Patent litigation as Shakespearian tragedy: Bard v. Gore as an insult to judicial process?

The majority noted:

Because we find that there is substantial evidence to support the jury’s verdict of no improper inventorship, anticipation, obviousness, or lack of written description and of willful infringement, and the district court did not abuse its discretion in awarding enhanced damages, attorneys’ fees and costs, and an ongoing royalty, we affirm the judgment.1

Footnote 1 includes the text:

Contrary to the dissent, we are not free to ignore the long history of this case and these prior determinations.
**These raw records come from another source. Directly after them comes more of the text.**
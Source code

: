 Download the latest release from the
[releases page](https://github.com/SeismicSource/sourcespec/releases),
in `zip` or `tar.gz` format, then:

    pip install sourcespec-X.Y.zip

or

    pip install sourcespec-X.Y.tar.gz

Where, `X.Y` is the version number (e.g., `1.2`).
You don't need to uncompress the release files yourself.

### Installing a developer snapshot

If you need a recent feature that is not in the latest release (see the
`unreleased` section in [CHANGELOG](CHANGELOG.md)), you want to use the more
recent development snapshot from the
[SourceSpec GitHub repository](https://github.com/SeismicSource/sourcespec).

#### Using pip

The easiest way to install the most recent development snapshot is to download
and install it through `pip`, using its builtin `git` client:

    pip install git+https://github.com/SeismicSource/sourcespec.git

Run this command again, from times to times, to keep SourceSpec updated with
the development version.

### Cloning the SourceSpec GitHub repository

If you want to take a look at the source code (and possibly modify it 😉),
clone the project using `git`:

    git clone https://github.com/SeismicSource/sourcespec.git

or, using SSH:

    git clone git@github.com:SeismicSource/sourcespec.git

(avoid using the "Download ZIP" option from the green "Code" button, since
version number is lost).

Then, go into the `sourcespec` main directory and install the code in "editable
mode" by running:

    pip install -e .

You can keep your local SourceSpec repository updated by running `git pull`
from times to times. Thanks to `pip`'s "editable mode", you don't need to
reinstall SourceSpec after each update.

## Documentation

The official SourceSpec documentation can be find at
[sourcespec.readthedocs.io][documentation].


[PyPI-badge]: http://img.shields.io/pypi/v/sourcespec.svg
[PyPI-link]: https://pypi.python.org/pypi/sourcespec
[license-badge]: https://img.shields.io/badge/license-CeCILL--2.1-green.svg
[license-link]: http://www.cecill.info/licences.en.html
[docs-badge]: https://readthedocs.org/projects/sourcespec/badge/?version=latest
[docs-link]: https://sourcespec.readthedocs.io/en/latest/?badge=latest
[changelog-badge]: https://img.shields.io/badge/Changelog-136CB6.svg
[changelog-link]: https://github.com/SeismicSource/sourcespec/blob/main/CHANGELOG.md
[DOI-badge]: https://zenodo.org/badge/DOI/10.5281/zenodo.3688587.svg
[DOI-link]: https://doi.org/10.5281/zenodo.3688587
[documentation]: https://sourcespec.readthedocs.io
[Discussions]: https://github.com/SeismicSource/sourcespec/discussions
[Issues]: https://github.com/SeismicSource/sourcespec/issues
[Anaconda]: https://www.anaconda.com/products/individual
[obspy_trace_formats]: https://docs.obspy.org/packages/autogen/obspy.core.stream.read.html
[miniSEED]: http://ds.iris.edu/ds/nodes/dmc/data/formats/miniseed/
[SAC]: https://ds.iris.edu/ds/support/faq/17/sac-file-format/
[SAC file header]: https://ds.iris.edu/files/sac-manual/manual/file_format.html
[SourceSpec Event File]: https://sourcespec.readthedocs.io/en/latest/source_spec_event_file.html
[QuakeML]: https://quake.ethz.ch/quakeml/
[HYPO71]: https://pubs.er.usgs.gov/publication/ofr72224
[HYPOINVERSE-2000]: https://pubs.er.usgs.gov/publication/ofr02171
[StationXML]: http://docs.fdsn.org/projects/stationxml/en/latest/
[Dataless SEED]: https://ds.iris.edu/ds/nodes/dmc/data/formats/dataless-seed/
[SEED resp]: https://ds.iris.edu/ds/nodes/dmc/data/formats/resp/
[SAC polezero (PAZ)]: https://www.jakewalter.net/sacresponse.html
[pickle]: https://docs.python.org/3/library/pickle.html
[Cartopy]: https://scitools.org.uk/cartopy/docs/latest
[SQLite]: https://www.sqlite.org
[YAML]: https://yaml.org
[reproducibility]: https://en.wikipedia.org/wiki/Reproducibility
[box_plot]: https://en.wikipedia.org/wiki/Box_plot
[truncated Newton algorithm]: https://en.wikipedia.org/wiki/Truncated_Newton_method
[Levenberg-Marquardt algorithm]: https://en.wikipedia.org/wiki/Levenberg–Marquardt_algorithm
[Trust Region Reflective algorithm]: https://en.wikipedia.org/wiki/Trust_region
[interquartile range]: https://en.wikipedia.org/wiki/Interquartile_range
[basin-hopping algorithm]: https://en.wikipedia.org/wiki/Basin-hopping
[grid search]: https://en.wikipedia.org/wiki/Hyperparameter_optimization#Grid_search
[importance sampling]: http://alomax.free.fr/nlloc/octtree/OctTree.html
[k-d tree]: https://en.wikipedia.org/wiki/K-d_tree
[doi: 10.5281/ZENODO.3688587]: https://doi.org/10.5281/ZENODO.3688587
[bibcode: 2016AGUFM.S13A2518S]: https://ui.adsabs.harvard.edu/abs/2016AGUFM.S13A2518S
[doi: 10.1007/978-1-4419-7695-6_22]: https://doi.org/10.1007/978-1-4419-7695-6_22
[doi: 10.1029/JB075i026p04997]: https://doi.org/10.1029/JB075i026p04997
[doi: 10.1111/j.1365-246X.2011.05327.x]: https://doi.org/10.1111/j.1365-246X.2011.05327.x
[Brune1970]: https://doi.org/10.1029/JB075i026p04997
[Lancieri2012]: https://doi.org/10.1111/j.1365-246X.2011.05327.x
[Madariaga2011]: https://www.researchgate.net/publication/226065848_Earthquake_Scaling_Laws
We cannot revisit the facts anew, nor meander through the record and select facts like our favorite jelly beans, nor characterize the facts as the Bard would in a Shakespearean tragedy.

Judge Newman's dissent begins:

The court today holds that a person who performs the requested test of a material that is provided to him for testing for a specified use, can then, when the test is successful, patent the material he was provided, for the use for which it was tested.

and continues:

My colleagues hold that Dr. Goldfarb then can enforce this patent against the provider of the Gore-Tex material that he tested. My colleagues on this panel endorse and de- fend these errors and improprieties, and now rule that Gore is the willful infringer of this improperly obtained patent on Gore’s product and use. My colleagues find no blemish in this history of incorrect law, impropriety, questionable advocacy, and confessed perjury. I respectfully dissent.

Newman's footnote 1:

I take note of the panel majority’s observation that this saga has overtones of a Shakespearian tragedy, for these events indeed illustrate that "to be honest, as this world goes, is to be one man picked out of ten thousand." W. Shakespeare, Hamlet, Act II, sc. ii.

Newman further noted:

The law has heretofore been clear that a person who tests a product provided by another, for the purpose designated by the provider, cannot acquire the exclusive right to that product for that use, to the exclusion of the inventor of the use. Such a rule violates the most fundamental premises of patent law and property rights. The panel majority’s endorsement of such a rule will breed much mischief, to the disruption of routine testing relationships.

AND

At a minimum a new trial is required, lest we “make a scare- crow of the law."2 From the panel majority’s ratification of this insult to judicial process, I respectfully dissent.

Footnote 2:

We must not make a scarecrow of the law, Setting it up to fear the birds of prey, And let it keep one shape, till custom make it Their perch and not their terror.
W. Shakespeare, Measure for Measure, Act II, sc. ii.